1996 FIRA European Championship

Tournament details
- Host: Spain
- Dates: 10 April 1996– 14 April 1996
- Teams: 5

Final positions
- Champions: France
- Runner-up: Spain

Tournament statistics
- Matches played: 7

= 1996 FIRA Women's European Championship =

The 1996 FIRA Women's European Championship was the second edition of the Women's European Championship. It saw the debut of Germany and a five-nation event.

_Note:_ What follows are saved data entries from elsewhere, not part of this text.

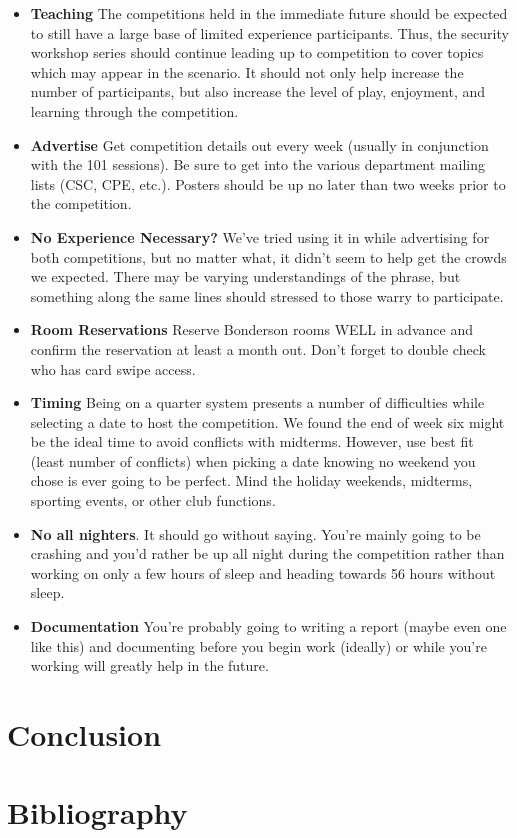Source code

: \documentclass[10pt]{article}
\begin{document}
\begin{itemize}
    \item \textbf{Teaching} The competitions held in the immediate future should
    be expected to still have a large base of limited experience participants.
    Thus, the security workshop series should continue leading up to competition
    to cover topics which may appear in the scenario. It should not only help
    increase the number of participants, but also increase the level of play,
    enjoyment, and learning through the competition.
    \item \textbf{Advertise} Get competition details out every week (usually in
    conjunction with the 101 sessions). Be sure to get into the various
    department mailing lists (CSC, CPE, etc.). Posters should be up no later
    than two weeks prior to the competition.
    \item \textbf{No Experience Necessary?} We've tried using it in while
    advertising for both competitions, but no matter what, it didn't seem to
    help get the crowds we expected. There may be varying understandings of the
    phrase, but something along the same lines should stressed to those warry
    to participate.
    \item \textbf{Room Reservations} Reserve Bonderson rooms WELL in advance and
    confirm the reservation at least a month out. Don't forget to double check
    who has card swipe access.
    \item \textbf{Timing} Being on a quarter system presents a number of
    difficulties while selecting a date to host the competition. We found the end
    of week six might be the ideal time to avoid conflicts with midterms.
    However, use best fit (least number of conflicts) when picking a date
    knowing no weekend you chose is ever going to be perfect. Mind the holiday
    weekends, midterms, sporting events, or other club functions.
    \item \textbf{No all nighters}. It should go without saying. You're mainly
    going to be crashing and you'd rather be up all night during the
    competition rather than working on only a few hours of sleep and heading
    towards 56 hours without sleep.
    \item \textbf{Documentation} You're probably going to writing a report
    (maybe even one like this) and documenting before you begin work (ideally)
    or while you're working will greatly help in the future.
\end{itemize}

\section{Conclusion}

\newpage
\nocite{*}
\section{Bibliography}




\end{document}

The competition was initially a three-team two pools system but Russia withdrew a few days before the start. With no time for finding substitutes Pool B was left with only two teams, becoming in a "semi-final" for deciding the final place. The other final place was decided on a three-team pool (Pool A), won by Spain with wins over Netherlands and Germany.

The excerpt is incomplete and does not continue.